This is a special third piece by Stuart Weir on Seb Coe and his concerns on the recovery from Covid 19.
Seb Coe on recovery from Covid 19
President of World Athletics, Seb Coe, was among the participants in the (virtual) Recovery Summit taking place this week (June 15th-19th 2020). The conference blurb describes is as at event at which: “more than 60 of the world’s leading authorities will share their latest thinking on the global economy, leadership, managing change, innovation, disruption and resilience”.
Coe was interviewed by British TV journalist, Juliette Foster, about his career as an athlete and a politician, his leadership of the bid and delivery of London 2012 Olympics as well as his current role. The main focus of the conference is lessons from the pandemic and how to apply them.
Asked if you have to be selfish to be a successful athlete, he admitted “looking back there were definitely times when family came second, relationships came second.”
Coe spoke frankly about his early days at IAAF: “The first few years that I was President of World Athletics were really tough years. We spent a lot of time looking at the governance structure. We rewrote the constitution. In a crisis you should not communicate less. If anything you should over-communicate and people want to hear from the person at the top – not the communications director. You are ultimately judged by what you’re prepared to commit to, when your organization is going through challenging times”.
He continuing outlining his strategy for dealing with problems: “Be open about the problems and as you try to solve them, take people with you. And the journey needs to be explained even though, sometimes that can be uncomfortable. Sometimes you have to concede [mistakes] and move on. But you need to show people that it is not just words and that you’re actually implementing something”.
Speaking about Covid 19, he described how he had had to change his ways of working: “I used to be a pen and paper person. But I’m learning that there are easier ways of doing things. I’m now using technology that I couldn’t pronounce 10 weeks ago!” Some of the changes would be temporary but in other ways, he was sure, that there would be permanent changes to the way organizations work in future.
While recognizing the challenges of virtual meetings where you lose the vital human contact and cannot judge body language when looking at 20 faces on a screen, he saw advantages: “I am more connected to the people I’m working alongside. Organizations have been meeting and making decisions more frequently because they have the technology to bring people together”.
He suggested that there would were “clues about how you want to be conducting a business in future, things that good organizations will want to take [from the lockdown period] into the new world such as working more collaboratively and using technology better. There’s an old saying ‘never let a crisis go to waste’ and I believe that organizations, who have taken a bit of time to study and learn from the present, can come out of this stronger, more flexible and more collaborative. Leaders need to understand that there are now things that technology can enable us to do to make us more connected and more responsible and more fleet of foot”.

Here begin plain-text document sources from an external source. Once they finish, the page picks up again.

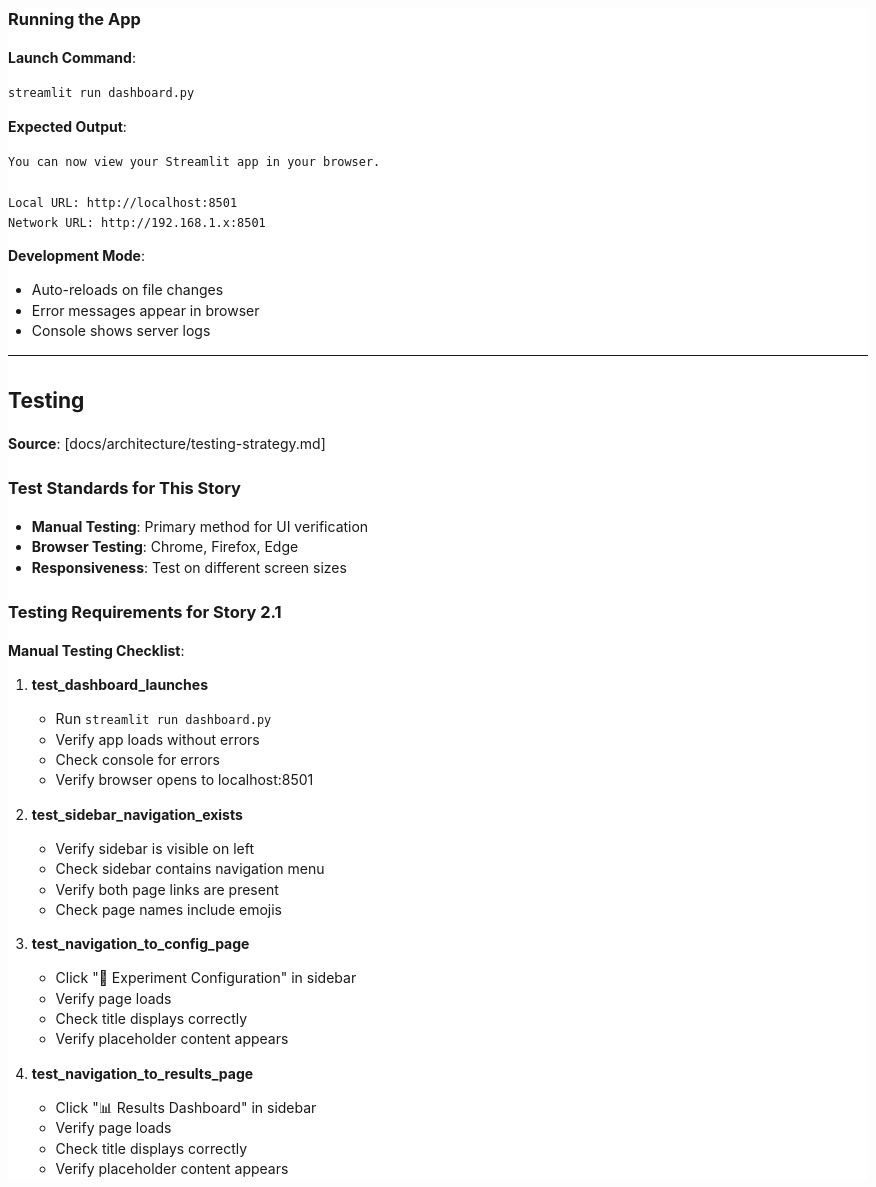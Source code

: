### Running the App

**Launch Command**:
```bash
streamlit run dashboard.py
```

**Expected Output**:
```
You can now view your Streamlit app in your browser.

Local URL: http://localhost:8501
Network URL: http://192.168.1.x:8501
```

**Development Mode**:
- Auto-reloads on file changes
- Error messages appear in browser
- Console shows server logs

---

## Testing

**Source**: [docs/architecture/testing-strategy.md]

### Test Standards for This Story
- **Manual Testing**: Primary method for UI verification
- **Browser Testing**: Chrome, Firefox, Edge
- **Responsiveness**: Test on different screen sizes

### Testing Requirements for Story 2.1

**Manual Testing Checklist**:

1. **test_dashboard_launches**
   - Run `streamlit run dashboard.py`
   - Verify app loads without errors
   - Check console for errors
   - Verify browser opens to localhost:8501

2. **test_sidebar_navigation_exists**
   - Verify sidebar is visible on left
   - Check sidebar contains navigation menu
   - Verify both page links are present
   - Check page names include emojis

3. **test_navigation_to_config_page**
   - Click "🧪 Experiment Configuration" in sidebar
   - Verify page loads
   - Check title displays correctly
   - Verify placeholder content appears

4. **test_navigation_to_results_page**
   - Click "📊 Results Dashboard" in sidebar
   - Verify page loads
   - Check title displays correctly
   - Verify placeholder content appears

He added that organizations (like World Athletics), which had a sustainability strategy would have to recognize that it no longer makes sense to fly people around the world for short meetings. He gave a specific example: “Last week I was able to communicate with 1500 women who are on a program to become technical officials. Normally I would have spent a couple of days flying there and back and spent two days at the event; but by using technology I was able to communicate with probably four times more people than we could have had in any one place”.
He recognized that one had to work hard on “keeping people together during the pandemic. It’s important that the key people in the organization are not left behind. You need to create a landscape so that when the pandemic begins to dissipate, lockdown eases and you’re scaling up again, that you have a motivated workforce, who want to carry on working.
One the benefits of the past few months was that “people will be more comfortable working at home; remote working will be less of a shock. Young people in particular will recognize that it has given them more flexibility in life. People will no longer want to spend a significant proportion of their disposable income on travel in order to enable them to work.”
Finally on his own style of leadership, he said: “I’m not a Harvard graduate or a management guru. I want to continue not being afraid to challenge the status quo and to be a little unpopular and perhaps people will appreciate having someone who is willing, at times, to put his head above the parapet. I hold strongly to the principle that you should not ask someone to do anything you’re not prepared to do yourself and good leaders have shown that during the recent period”.